=== Section Start ===
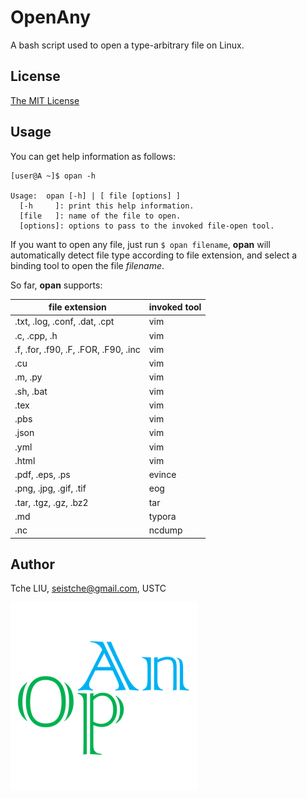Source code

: # OpenAny
A bash script used to open a type-arbitrary file on Linux.

## License
[The MIT License](http://tchel.mit-license.org)

## Usage

You can get help information as follows:

```shell
[user@A ~]$ opan -h

Usage:  opan [-h] | [ file [options] ]
  [-h     ]: print this help information.
  [file   ]: name of the file to open.
  [options]: options to pass to the invoked file-open tool.
```

If you want to open any file, just run `$ opan filename`, __opan__ will automatically detect file type according to file extension, and select a binding tool to open the file _filename_.

So far, __opan__ supports:

| file extension                       | invoked tool |
| ------------------------------------ | ------------ |
| .txt, .log, .conf, .dat, .cpt        | vim          |
| .c, .cpp, .h                         | vim          |
| .f, .for, .f90, .F, .FOR, .F90, .inc | vim          |
| .cu                                  | vim          |
| .m, .py                              | vim          |
| .sh, .bat                            | vim          |
| .tex                                 | vim          |
| .pbs                                 | vim          |
| .json                                | vim          |
| .yml                                 | vim          |
| .html                                | vim          |
| .pdf, .eps, .ps                      | evince       |
| .png, .jpg, .gif, .tif               | eog          |
| .tar, .tgz, .gz, .bz2                | tar          |
| .md                                  | typora       |
| .nc                                  | ncdump       |

## Author

Tche LIU, <seistche@gmail.com>, USTC

![OpenAny](./OpAn.png)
=== Section End ===
**Exercise:**
Set down exactly the line with "Tche LIU, <seistche@gmail.com>, USTC" and each line after it up to the end of the records, adding nothing.

**Answer:**
Tche LIU, <seistche@gmail.com>, USTC

![OpenAny](./OpAn.png)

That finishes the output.